Information supplied ->
=-=-=

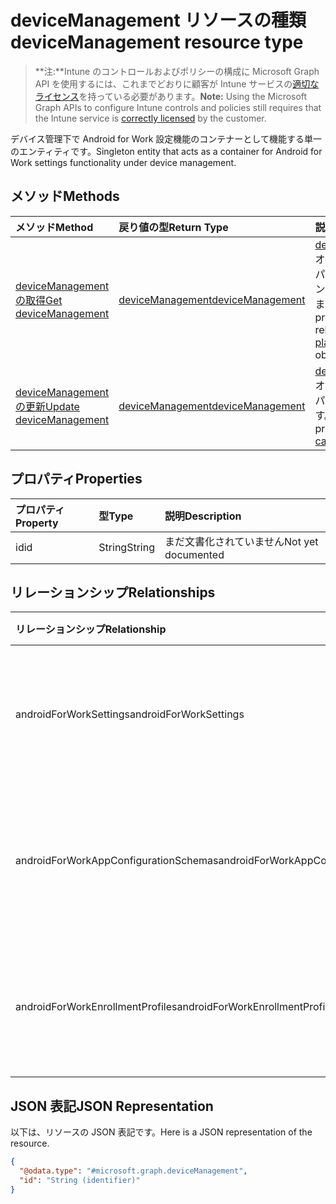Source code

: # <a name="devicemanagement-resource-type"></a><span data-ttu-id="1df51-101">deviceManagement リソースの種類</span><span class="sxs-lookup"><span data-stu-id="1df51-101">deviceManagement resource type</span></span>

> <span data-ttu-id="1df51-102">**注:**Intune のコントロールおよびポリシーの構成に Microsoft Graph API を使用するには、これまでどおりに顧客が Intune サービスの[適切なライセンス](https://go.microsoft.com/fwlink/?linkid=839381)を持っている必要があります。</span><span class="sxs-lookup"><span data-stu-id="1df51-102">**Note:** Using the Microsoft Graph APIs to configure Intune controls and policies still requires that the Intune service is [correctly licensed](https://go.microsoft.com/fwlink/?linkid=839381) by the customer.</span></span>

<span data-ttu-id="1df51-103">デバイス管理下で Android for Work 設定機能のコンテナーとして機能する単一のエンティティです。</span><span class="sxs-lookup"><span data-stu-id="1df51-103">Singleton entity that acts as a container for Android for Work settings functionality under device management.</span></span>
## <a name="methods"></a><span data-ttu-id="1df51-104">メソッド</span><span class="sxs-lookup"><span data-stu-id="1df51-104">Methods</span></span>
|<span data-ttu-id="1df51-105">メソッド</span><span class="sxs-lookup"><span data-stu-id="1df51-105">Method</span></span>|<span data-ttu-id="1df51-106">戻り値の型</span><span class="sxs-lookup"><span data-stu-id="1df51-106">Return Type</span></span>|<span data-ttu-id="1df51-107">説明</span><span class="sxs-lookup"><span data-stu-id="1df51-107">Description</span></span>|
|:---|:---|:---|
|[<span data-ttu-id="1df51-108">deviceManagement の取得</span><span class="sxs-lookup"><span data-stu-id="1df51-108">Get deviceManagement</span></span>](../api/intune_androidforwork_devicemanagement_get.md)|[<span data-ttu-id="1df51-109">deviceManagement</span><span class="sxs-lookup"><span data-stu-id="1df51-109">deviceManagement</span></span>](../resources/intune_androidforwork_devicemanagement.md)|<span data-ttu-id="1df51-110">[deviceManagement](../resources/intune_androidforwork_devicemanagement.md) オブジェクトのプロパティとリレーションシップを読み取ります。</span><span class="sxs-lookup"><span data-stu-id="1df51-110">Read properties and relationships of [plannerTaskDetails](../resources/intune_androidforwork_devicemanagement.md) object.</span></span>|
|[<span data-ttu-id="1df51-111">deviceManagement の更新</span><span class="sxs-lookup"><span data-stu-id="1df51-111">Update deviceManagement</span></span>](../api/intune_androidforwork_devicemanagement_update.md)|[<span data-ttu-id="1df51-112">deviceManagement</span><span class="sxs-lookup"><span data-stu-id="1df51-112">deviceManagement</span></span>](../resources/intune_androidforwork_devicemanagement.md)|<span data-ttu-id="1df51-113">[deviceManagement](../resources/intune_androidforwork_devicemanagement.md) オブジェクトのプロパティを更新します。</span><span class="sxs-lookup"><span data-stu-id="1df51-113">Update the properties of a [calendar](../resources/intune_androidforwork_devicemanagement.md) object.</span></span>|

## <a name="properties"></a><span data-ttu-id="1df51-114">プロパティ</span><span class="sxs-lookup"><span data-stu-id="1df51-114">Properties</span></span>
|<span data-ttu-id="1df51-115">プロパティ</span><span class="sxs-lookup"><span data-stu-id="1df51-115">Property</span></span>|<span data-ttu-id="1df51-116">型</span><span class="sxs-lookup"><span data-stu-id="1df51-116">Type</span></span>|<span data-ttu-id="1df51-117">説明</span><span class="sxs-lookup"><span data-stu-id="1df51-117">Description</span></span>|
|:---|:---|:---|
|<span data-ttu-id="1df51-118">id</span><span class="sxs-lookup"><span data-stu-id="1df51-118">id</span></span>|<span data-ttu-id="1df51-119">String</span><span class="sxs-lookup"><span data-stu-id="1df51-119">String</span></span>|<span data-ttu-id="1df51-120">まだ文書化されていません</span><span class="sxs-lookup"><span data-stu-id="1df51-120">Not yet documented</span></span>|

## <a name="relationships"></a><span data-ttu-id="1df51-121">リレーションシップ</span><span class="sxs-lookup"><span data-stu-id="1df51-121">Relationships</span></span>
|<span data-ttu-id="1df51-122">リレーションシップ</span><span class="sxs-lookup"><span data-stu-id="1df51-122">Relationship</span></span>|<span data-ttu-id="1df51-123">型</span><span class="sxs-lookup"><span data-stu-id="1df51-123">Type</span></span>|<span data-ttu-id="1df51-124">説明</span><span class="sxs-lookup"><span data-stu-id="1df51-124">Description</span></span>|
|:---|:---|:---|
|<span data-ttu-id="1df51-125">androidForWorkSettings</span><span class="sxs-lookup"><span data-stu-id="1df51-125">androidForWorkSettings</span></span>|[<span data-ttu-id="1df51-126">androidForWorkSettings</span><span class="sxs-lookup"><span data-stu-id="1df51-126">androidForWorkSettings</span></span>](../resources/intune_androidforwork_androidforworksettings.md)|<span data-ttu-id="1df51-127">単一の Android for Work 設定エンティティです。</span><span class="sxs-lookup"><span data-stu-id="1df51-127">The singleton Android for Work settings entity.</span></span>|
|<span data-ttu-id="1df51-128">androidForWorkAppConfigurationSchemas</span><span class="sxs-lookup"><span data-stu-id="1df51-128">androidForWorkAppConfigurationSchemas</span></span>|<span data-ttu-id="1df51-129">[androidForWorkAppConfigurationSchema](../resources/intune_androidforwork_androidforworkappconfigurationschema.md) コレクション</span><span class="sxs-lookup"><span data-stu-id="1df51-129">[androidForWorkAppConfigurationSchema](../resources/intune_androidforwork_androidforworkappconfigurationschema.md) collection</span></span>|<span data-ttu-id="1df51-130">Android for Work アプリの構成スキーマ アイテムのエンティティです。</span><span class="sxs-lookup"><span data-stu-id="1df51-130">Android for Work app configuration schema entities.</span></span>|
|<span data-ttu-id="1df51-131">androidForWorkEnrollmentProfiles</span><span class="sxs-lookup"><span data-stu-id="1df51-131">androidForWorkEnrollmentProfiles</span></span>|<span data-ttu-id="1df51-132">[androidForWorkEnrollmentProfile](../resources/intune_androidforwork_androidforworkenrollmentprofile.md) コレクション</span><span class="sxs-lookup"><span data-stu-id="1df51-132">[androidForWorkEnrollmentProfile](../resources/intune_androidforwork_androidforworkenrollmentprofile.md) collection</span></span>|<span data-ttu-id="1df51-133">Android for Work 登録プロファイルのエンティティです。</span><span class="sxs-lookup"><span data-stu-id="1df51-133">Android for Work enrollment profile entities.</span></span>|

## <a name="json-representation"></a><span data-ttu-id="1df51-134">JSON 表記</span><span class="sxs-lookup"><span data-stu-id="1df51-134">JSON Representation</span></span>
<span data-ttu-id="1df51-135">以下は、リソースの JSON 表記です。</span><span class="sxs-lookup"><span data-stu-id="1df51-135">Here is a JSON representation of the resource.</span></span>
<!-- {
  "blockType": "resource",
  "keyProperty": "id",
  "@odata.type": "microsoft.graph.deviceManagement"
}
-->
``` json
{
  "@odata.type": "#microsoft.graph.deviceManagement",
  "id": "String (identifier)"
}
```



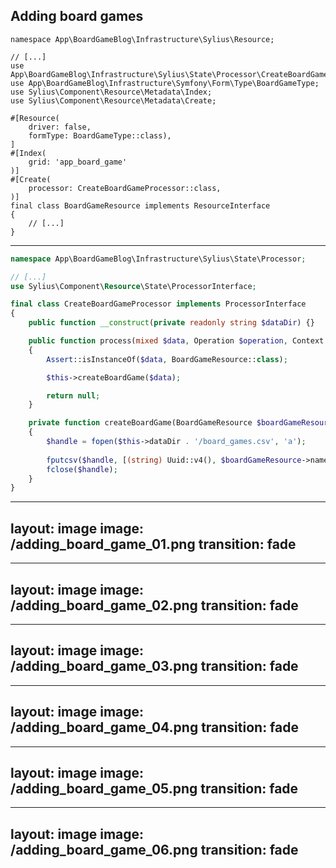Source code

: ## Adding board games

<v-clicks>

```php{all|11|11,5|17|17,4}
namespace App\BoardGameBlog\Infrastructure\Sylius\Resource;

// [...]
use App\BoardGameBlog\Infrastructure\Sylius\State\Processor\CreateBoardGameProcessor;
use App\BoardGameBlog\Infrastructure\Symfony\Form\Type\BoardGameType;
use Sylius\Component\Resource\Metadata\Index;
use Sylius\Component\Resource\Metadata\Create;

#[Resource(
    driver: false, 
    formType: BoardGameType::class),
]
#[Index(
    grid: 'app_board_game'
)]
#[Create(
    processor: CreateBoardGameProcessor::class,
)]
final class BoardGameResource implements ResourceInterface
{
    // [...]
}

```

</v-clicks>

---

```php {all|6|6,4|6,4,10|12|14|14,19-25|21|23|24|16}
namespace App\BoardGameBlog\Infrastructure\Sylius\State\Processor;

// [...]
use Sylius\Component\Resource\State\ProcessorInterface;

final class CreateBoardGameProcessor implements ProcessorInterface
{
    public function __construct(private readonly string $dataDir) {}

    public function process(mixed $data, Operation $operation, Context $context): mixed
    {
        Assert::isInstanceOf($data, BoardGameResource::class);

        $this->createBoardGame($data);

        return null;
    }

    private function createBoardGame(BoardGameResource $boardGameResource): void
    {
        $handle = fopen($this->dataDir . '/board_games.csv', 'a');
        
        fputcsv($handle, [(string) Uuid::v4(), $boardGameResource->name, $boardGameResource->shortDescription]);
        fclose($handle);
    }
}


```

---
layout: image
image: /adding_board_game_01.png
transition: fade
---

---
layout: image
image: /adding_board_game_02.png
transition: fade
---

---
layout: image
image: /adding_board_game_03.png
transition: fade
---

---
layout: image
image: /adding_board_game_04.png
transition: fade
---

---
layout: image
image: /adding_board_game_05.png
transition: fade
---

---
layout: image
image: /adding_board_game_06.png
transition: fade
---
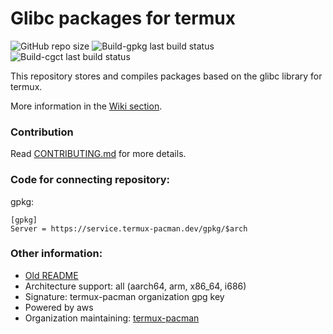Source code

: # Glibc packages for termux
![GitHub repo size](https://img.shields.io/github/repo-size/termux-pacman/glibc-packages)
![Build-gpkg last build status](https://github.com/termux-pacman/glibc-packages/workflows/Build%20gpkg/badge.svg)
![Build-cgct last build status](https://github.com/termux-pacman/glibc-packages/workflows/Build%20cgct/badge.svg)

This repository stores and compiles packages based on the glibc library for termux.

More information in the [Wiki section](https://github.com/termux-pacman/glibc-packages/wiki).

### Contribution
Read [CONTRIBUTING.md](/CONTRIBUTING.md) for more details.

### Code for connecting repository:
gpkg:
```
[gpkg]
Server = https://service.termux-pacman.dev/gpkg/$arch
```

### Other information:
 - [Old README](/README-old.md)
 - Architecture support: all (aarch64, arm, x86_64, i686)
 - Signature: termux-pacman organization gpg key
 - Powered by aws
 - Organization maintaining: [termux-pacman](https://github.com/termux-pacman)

=-=-=

To do ->
Copy out all lines from the records where the word "microsoft" appears.

Exercise solution ->
> <span data-ttu-id="1df51-102">**注:**Intune のコントロールおよびポリシーの構成に Microsoft Graph API を使用するには、これまでどおりに顧客が Intune サービスの[適切なライセンス](https://go.microsoft.com/fwlink/?linkid=839381)を持っている必要があります。</span><span class="sxs-lookup"><span data-stu-id="1df51-102">**Note:** Using the Microsoft Graph APIs to configure Intune controls and policies still requires that the Intune service is [correctly licensed](https://go.microsoft.com/fwlink/?linkid=839381) by the customer.</span></span>
  "@odata.type": "microsoft.graph.deviceManagement"
  "@odata.type": "#microsoft.graph.deviceManagement",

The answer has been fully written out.